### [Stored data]
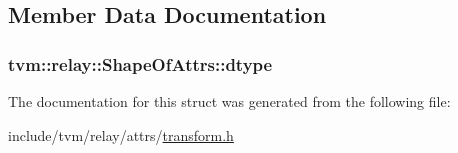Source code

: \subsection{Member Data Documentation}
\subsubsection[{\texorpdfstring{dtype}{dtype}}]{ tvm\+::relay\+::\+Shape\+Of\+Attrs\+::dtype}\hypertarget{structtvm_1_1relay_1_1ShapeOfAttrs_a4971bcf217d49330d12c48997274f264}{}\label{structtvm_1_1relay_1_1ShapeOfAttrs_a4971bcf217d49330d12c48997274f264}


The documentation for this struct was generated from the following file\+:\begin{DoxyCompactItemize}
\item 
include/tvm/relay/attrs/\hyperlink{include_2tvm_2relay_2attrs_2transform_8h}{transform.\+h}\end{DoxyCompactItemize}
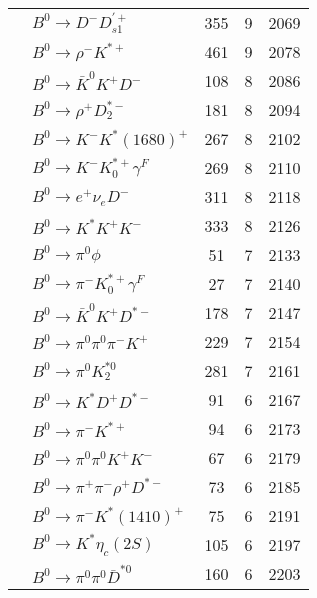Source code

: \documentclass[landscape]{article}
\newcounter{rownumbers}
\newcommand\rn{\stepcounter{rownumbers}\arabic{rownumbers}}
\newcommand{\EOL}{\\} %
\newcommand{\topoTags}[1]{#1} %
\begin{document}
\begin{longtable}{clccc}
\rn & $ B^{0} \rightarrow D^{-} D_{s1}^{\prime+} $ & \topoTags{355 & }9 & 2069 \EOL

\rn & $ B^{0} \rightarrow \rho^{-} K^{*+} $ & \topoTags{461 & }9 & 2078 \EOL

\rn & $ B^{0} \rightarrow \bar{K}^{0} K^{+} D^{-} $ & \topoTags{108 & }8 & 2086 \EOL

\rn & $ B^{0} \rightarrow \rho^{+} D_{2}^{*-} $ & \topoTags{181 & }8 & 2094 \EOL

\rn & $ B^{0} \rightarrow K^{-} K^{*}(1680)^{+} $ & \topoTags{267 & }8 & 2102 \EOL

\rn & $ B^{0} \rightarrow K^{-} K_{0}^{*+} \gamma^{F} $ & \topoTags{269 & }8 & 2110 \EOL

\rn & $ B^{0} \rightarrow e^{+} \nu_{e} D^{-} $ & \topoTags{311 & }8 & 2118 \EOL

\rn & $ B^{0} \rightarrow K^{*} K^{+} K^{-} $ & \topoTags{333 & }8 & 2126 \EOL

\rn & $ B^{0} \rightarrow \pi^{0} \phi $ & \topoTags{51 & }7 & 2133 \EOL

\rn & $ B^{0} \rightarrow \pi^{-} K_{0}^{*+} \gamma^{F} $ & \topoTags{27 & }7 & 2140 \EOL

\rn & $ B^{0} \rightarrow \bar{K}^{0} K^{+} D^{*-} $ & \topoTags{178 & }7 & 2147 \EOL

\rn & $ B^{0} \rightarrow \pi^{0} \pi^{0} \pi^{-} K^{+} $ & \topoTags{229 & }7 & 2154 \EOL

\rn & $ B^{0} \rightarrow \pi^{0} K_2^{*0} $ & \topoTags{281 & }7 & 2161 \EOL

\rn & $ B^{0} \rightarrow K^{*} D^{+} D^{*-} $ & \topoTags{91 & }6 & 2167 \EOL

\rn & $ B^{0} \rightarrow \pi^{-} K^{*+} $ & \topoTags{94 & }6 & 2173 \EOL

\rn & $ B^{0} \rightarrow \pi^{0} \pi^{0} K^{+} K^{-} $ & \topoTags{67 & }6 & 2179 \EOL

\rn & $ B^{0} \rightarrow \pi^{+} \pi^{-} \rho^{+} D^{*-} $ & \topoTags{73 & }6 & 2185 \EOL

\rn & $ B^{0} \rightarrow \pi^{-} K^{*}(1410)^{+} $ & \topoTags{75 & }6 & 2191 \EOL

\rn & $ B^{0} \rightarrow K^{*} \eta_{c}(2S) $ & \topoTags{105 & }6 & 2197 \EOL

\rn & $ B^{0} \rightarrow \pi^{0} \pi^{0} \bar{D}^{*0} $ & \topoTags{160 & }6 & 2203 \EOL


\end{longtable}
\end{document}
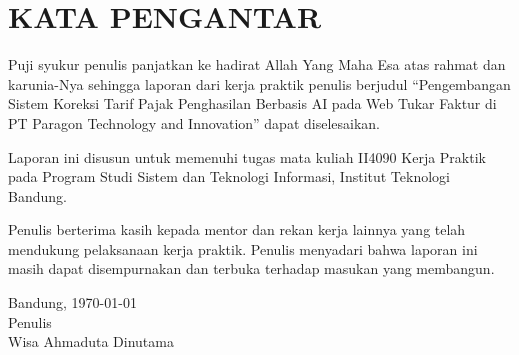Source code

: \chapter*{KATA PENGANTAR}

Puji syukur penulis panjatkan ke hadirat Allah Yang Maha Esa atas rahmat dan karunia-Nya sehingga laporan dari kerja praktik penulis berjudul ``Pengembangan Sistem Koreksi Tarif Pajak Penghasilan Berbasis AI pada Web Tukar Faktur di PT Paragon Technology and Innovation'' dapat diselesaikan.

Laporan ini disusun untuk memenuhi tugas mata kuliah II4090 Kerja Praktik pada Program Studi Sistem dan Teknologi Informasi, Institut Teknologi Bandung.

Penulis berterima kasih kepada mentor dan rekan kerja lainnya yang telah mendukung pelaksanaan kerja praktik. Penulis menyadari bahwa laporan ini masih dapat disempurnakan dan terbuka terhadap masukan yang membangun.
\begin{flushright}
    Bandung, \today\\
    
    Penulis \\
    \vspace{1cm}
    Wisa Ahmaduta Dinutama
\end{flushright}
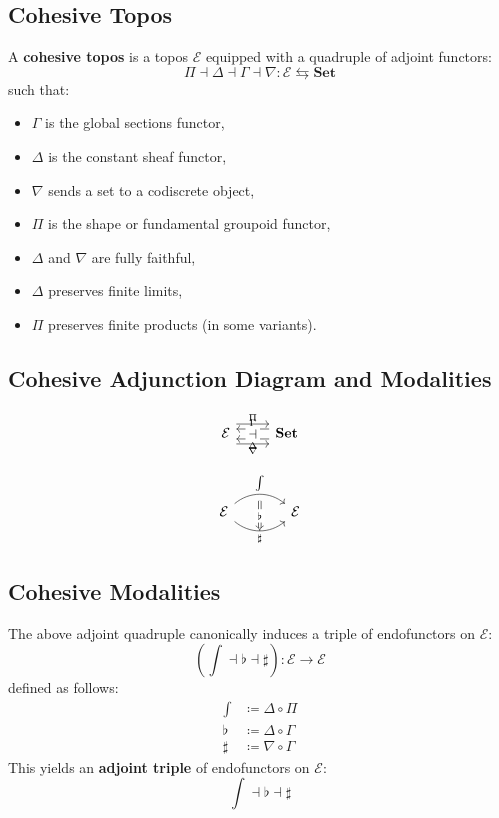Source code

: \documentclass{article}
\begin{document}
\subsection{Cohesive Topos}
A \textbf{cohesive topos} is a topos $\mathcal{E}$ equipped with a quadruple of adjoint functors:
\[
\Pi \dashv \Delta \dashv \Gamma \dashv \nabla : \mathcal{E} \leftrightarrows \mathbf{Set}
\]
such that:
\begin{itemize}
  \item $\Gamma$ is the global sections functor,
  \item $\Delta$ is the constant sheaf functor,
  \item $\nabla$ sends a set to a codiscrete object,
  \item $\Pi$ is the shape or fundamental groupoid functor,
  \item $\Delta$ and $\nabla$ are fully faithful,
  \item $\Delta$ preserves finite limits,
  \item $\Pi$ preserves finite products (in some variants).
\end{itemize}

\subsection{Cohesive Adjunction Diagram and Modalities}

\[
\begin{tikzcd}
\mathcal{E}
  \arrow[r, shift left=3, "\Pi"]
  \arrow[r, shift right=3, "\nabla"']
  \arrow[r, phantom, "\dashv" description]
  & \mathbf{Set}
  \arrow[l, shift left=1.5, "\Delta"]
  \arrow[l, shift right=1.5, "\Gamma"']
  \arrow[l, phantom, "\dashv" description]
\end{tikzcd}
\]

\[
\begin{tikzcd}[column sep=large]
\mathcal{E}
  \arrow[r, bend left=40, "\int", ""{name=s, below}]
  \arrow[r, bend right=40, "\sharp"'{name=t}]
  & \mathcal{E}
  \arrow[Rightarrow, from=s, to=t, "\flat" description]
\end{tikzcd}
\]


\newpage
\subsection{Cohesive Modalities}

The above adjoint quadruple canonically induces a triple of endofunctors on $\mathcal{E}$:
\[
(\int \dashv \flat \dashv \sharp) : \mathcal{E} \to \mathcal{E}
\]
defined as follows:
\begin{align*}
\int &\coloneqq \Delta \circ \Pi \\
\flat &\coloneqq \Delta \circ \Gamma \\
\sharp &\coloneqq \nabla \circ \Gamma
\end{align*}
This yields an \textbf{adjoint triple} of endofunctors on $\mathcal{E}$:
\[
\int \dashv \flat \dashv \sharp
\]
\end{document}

### [THE TASK]
Check the lines above and copy each one that includes "finite".

### [ANSWER]
  \item $\Delta$ preserves finite limits,
  \item $\Pi$ preserves finite products (in some variants).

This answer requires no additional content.